Simply for Dads, Raising daughters

Oedipus Complex is a Freudian concept describing a male child’s desire for his mother and an accompanying sense of rivalry with the father while the Electra Complex is a Jungian concept describing a girl’s adoration and attraction to her father and rivalry, hostility and resentment toward the mother. This period of a girl’s development happens between the age of 3 to 6. But conventional wisdom tells us this phenomenon lasts much longer.

My daughter has always been an affectionate child. She is loved by both parents and she’s grown up with a lot of handholding and hugging. Perhaps I compensate partly because I felt she needed extra affirmation as a child of divorce. She went to a school where the environment is composed of many hippy-like parents who are into nature, organics and homespun endeavors. She knows me to be very warm and welcoming with some family and close friends and seen me embracing men and women alike, whether in public or private. So my daughter hugging me is a very normal thing, even when I am shirtless sitting on a patio deck. She likes to do this, especially as she exits the swimming pool, still dripping wet.

 

While there are many childhood development theories and approaches, each can lend itself to describing only limited facets of my daughter’s development, I believe the best explanation has little to do with gender but with the alignment in rationality and philosophy.

 

The development of my relationship with my daughter is very wholesome and positive. Our closeness probably has less to do with Jungian explanations and more to do with the fact that I’m just social and default to see the lighter side of things (until I don’t). But what I also notice is her increasing hostility towards her mother. She may only be 12, but my daughter in some respects act less of a child and more a young woman in her noisy dealings with her mother. She may be rebelling against her mother as typical tweens do to assert their individuality and independence. But I see more than that. I have seen and heard where my daughter not only asserts herself, but she can be downright dismissive with brutal comebacks effectively shutting down the mother. Another ploy she uses is passive aggression where she’ll simply walk away from her mother after delivering a devastating rebuttal and remain uncommunicative for days. These are tactics I never see her use with me. For one thing, I won’t tolerate this kind of behavior as an effective form of conflict resolution and for another, I don’t think I corner my daughter in a way that leaves her only with a survival response.

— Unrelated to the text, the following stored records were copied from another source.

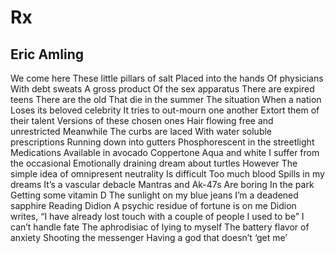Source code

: # Rx
## Eric Amling
We come here
These little pillars of salt
Placed into the hands
Of physicians
With debt sweats
A gross product
Of the sex apparatus
There are expired teens
There are the old
That die in the summer
The situation
When a nation
Loses its beloved celebrity
It tries to out-mourn one another
Extort them of their talent
Versions of these chosen ones
Hair flowing free and unrestricted
Meanwhile
The curbs are laced
With water soluble prescriptions
Running down into gutters
Phosphorescent in the streetlight
Medications
Available in avocado
Coppertone
Aqua and white
I suffer from the occasional
Emotionally draining dream about turtles
However
The simple idea of omnipresent neutrality
Is difficult
Too much blood
Spills in my dreams
It’s a vascular debacle
Mantras
and
Ak-47s
Are boring
In the park
Getting some vitamin D
The sunlight on my blue jeans
I’m a deadened sapphire
Reading Didion
A psychic residue of fortune is on me
Didion writes,
“I have already lost touch
with a couple of people I used to be”
I can’t handle fate
The aphrodisiac of lying to myself
The battery flavor of anxiety
Shooting the messenger
Having a god that doesn’t ‘get me’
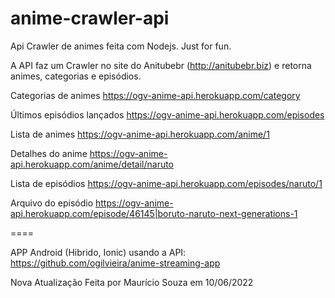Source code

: # anime-crawler-api
Api Crawler de animes feita com Nodejs. Just for fun.

A API faz um Crawler no site do Anitubebr (http://anitubebr.biz) e retorna animes, categorias e episódios.

Categorias de animes
https://ogv-anime-api.herokuapp.com/category

Últimos episódios lançados
https://ogv-anime-api.herokuapp.com/episodes

Lista de animes
https://ogv-anime-api.herokuapp.com/anime/1

Detalhes do anime
https://ogv-anime-api.herokuapp.com/anime/detail/naruto

Lista de episódios
https://ogv-anime-api.herokuapp.com/episodes/naruto/1

Arquivo do episódio
https://ogv-anime-api.herokuapp.com/episode/46145|boruto-naruto-next-generations-1

====

APP Android (Hibrido, Ionic) usando a API:
https://github.com/ogilvieira/anime-streaming-app


Nova Atualização Feita por Maurício Souza em 10/06/2022
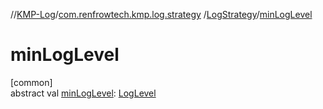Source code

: //[KMP-Log](../../../index.md)/[com.renfrowtech.kmp.log.strategy](../index.md)
/[LogStrategy](index.md)/[minLogLevel](min-log-level.md)

# minLogLevel

[common]\
abstract
val [minLogLevel](min-log-level.md): [LogLevel](../../com.renfrowtech.kmp.log/-log-level/index.md)
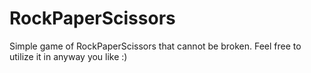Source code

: # RockPaperScissors
Simple game of RockPaperScissors that cannot be broken.
Feel free to utilize it in anyway you like :)
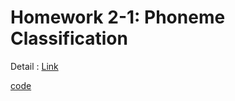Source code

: # Homework 2-1: Phoneme Classification

Detail : [Link](https://speech.ee.ntu.edu.tw/~hylee/ml/ml2021-course-data/hw/HW02/HW02.pdf)

[code](homework2_1.ipynb)
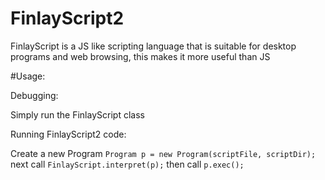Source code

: # FinlayScript2

FinlayScript is a JS like scripting language that is suitable for desktop programs and web browsing, this makes it more useful than JS

#Usage:

Debugging:

Simply run the FinlayScript class

Running FinlayScript2 code:

Create a new Program
`Program p = new Program(scriptFile, scriptDir);`
next call `FinlayScript.interpret(p);`
then call `p.exec();`

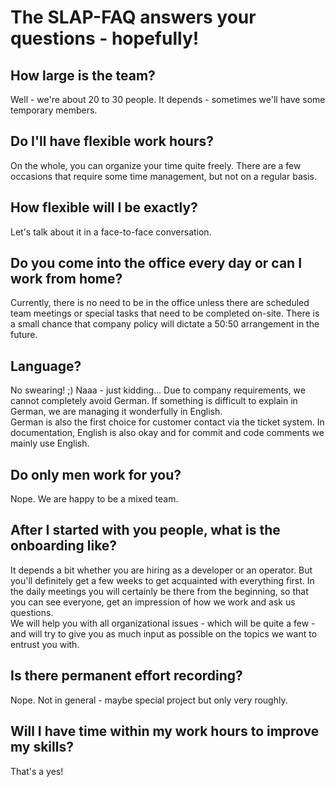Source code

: # The SLAP-FAQ answers your questions - hopefully!

## How large is the team?

Well - we're about 20 to 30 people. It depends - sometimes we'll have some temporary members.  

## Do I'll have flexible work hours?

On the whole, you can organize your time quite freely. There are a few occasions that require some time management, but not on a regular basis.  

## How flexible will I be exactly?

Let's talk about it in a face-to-face conversation.  

## Do you come into the office every day or can I work from home?

Currently, there is no need to be in the office unless there are scheduled team meetings or special tasks that need to be completed on-site. There is a small chance that company policy will dictate a 50:50 arrangement in the future.  

## Language?

No swearing! ;) Naaa - just kidding... Due to company requirements, we cannot completely avoid German. If something is difficult to explain in German, we are managing it wonderfully in English.  
German is also the first choice for customer contact via the ticket system. In documentation, English is also okay and for commit and code comments we mainly use English.  

## Do only men work for you?

Nope. We are happy to be a mixed team.  

## After I started with you people, what is the onboarding like?

It depends a bit whether you are hiring as a developer or an operator. But you'll definitely get a few weeks to get acquainted with everything first. In the daily meetings you will certainly be there from the beginning, so that you can see everyone, get an impression of how we work and ask us questions.  
We will help you with all organizational issues - which will be quite a few - and will try to give you as much input as possible on the topics we want to entrust you with.  

## Is there permanent effort recording?

Nope. Not in general - maybe special project but only very roughly.  

## Will I have time within my work hours to improve my skills?

That's a yes!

While there are many childhood development theories and approaches, each can lend itself to describing only limited facets of my daughter’s development, yet no theory will fully explain the inner workings and behavior of a still transforming persona. But one thing I do know as a non-child psychologist, is that a child will have an attraction to the parent they have the most affinity. And this affinity has little to do with gender, wealth or opportunity. It has to do with alignment in rationality and philosophy.

I don’t presume to know what my daughter thinks of me as her dad, but a major role I play in her life is one of protector. There is only one thing that is more formidable than getting between momma bear and her cubs, and that is a daddy protecting his little girl. Hell hath no fury like the ire of a man with nothing to lose—or perhaps with everything to lose. Electra or no Electra, my role as father to my daughter is even more paramount in light of her increasingly worrisome antagonism towards her mother. Her battles have been going on for years and a war is unfolding. I once said I would not pick sides, but that doesn’t mean I won’t arm my daughter to the teeth so if she is dragged into war, she won’t be annihilated. But the primary reason why I arm her isn’t to do damage to another, but so others will see her armaments as a deterrent. When my daughter sees that I stick up for her even when I’m not around, it’s just her knowing that I’ve got her back…and little to do with her being Electra.